The company recently delivered its 4Q16 results with an outstanding performance in terms of both: (i) growth in the size of the business; and (ii) operating leverage on its cost base (which results in expanding profit margins). A strongly growing top line combined with expanding profit margins is a potent mix: Insperity’s earnings-before-interest-and-tax (or EBIT) grew at a staggering +54% year-on-year in the quarter.

For a reminder of what Insperity does, please review our blog on the topic from last year (here). In short, it is a professional employer organization which assists small and mid-sized businesses across the US in managing their employees. Whether it’s payroll, health insurance or compliance: Insperity collects around US$214/month per employee to manage these aspects of HR on behalf of their clients.

Now, as Insperity has invested heavily in its marketing and distribution capability in recent years (not to mention its sales force which is growing at around +12% year-on-year), the company has become highly proficient at adding new clients and retaining existing clients. And this second point is key: historically, Insperity’s year-end churn would run at around 10-12% as some clients discontinued their service. But in 2016, the business got this rate of year-end churn down to just 6.8%!

A big part of this reduction in churn relates to Insperity’s expanded offering. Historically, Insperity target just small businesses (i.e. those with 5-100 employees). So, of course, as these businesses grew, Insperity could not historically service their needs. After years of investment, Insperity now has a genuine mid-sized business HR services offering. So Insperity can grow with its customers.

And Insperity can add new mid-sized customers they have not even worked with before. Said another way, Insperity’s total addressable market has increased significantly as a result of its expansion into the mid-sized market (i.e. those with 100-2,000 employees). There is a subtle further benefit to this expansion: as Insperity’s mix evolves to include more mid-sized companies, its growth rate of employees under management receives a huge tailwind. Each new mid-sized client brings with it many more employees than an equivalent small-sized client. In a company filing, Insperity stated that:

“Our average number of worksite employees per month with our middle market clients increased 19.6% over 2015, representing approximately 24.5% of our total paid worksite employees during 2016.”

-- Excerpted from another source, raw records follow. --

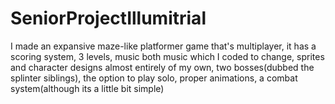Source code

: # SeniorProjectIllumitrial
I made an expansive maze-like platformer game that's multiplayer, it has a scoring system, 3 levels, music both music which I coded to change, sprites and character designs almost entirely of my own, two bosses(dubbed the splinter siblings), the option to play solo, proper animations, a combat system(although its a little bit simple)
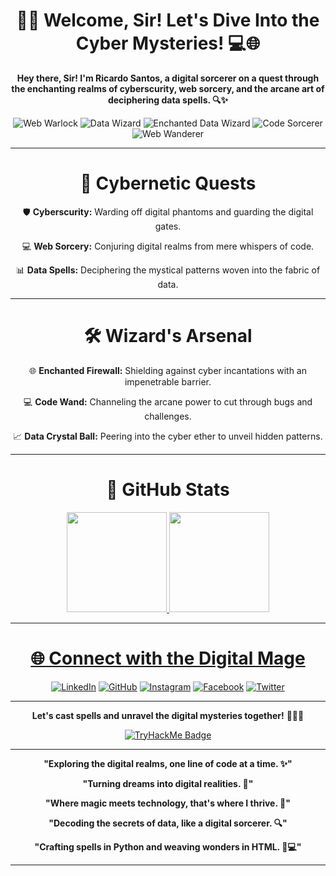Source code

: <div align="center">

# 🧙‍♂️ Welcome, Sir! Let's Dive Into the Cyber Mysteries! 💻🌐

**Hey there, Sir! I'm Ricardo Santos, a digital sorcerer on a quest through the enchanting realms of cyberscurity, web sorcery, and the arcane art of deciphering data spells. 🔍✨**

![Web Warlock](https://img.shields.io/badge/Web%20Warlock-Master%20of%20Code-green?style=for-the-badge&logo=html5)
![Data Wizard](https://img.shields.io/badge/Data%20Wizard-Magician%20of%20Insights-purple?style=for-the-badge&logo=python)
![Enchanted Data Wizard](https://img.shields.io/badge/Enchanted%20Data%20Wizard-Magician%20of%20Insights-purple?style=for-the-badge&logo=python)
![Code Sorcerer](https://img.shields.io/badge/Code%20Sorcerer-Crafter%20of%20Digital%20Spells-blue?style=for-the-badge&logo=javascript)
![Web Wanderer](https://img.shields.io/badge/Web%20Wanderer-Explorer%20of%20Digital%20Realms-green?style=for-the-badge&logo=html5)


---

# 🚀 Cybernetic Quests

🛡️ **Cyberscurity:** Warding off digital phantoms and guarding the digital gates.

💻 **Web Sorcery:** Conjuring digital realms from mere whispers of code.

📊 **Data Spells:** Deciphering the mystical patterns woven into the fabric of data.

---

# 🛠️ Wizard's Arsenal

🌐 **Enchanted Firewall:** Shielding against cyber incantations with an impenetrable barrier.

💻 **Code Wand:** Channeling the arcane power to cut through bugs and challenges.

📈 **Data Crystal Ball:** Peering into the cyber ether to unveil hidden patterns.

---

# 🚀 GitHub Stats

<a href="https://github.com/TUR14CUS">
<img height=160em src="https://github-readme-stats.vercel.app/api/top-langs/?username=TUR14CUS&layout=compact&theme=dracula">
<img height=160em src="https://github-readme-stats.vercel.app/api?username=TUR14CUS&show_icons=true&theme=dracula">
    
---


# 🌐 Connect with the Digital Mage



[![LinkedIn](https://img.shields.io/badge/LinkedIn-Connect%20with%20Me-blue?style=for-the-badge&logo=linkedin)](https://www.linkedin.com/in/tur14cus/)
[![GitHub](https://img.shields.io/badge/GitHub-Follow%20Me-green?style=for-the-badge&logo=github)](https://github.com/TUR14CUS)
[![Instagram](https://img.shields.io/badge/Instagram-Follow%20Me-purple?style=for-the-badge&logo=instagram)](https://www.instagram.com/obaptista1143)
[![Facebook](https://img.shields.io/badge/Facebook-Follow%20Me-blue?style=for-the-badge&logo=facebook)](https://www.facebook.com/obaptista1143)
[![Twitter](https://img.shields.io/badge/Twitter-Follow%20Me-lightblue?style=for-the-badge&logo=twitter)](https://twitter.com/obaptista1143)


---

**Let's cast spells and unravel the digital mysteries together!** 🧙‍♂️🔮

[![TryHackMe Badge](https://tryhackme-badges.s3.amazonaws.com/TUR14CUS.png)](https://tryhackme.com/badge/TUR14CUS)

---

**"Exploring the digital realms, one line of code at a time. ✨"**

**"Turning dreams into digital realities. 🌌"**

**"Where magic meets technology, that's where I thrive. 🚀"**

**"Decoding the secrets of data, like a digital sorcerer. 🔍"**

**"Crafting spells in Python and weaving wonders in HTML. 🐍💻"**

---
</div>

Now, regular readers will be aware that high business-quality is a necessary but insufficient condition for us to own a business. What is even more important is that we are owning a business at a price that implies a set of future expectations that we deem are unreasonably conservative. (Or said the more common way, the business is cheaper than it should be).

In the case of Insperity, we continue to believe the business is undervalued. When we calculate the expectations that are being implied by the current stock price, we believe these expectations can easily be met – and likely exceeded. And this all assumes an ongoing 37% effective tax rate the business currently pays. If President Trump comes out with his “phenomenal” tax plan that includes any major reduction to the US Corporate Tax Rate, then the upside in the stock is even more significant.

The Montgomery global funds own shares in Insperity (NYSE: NSP).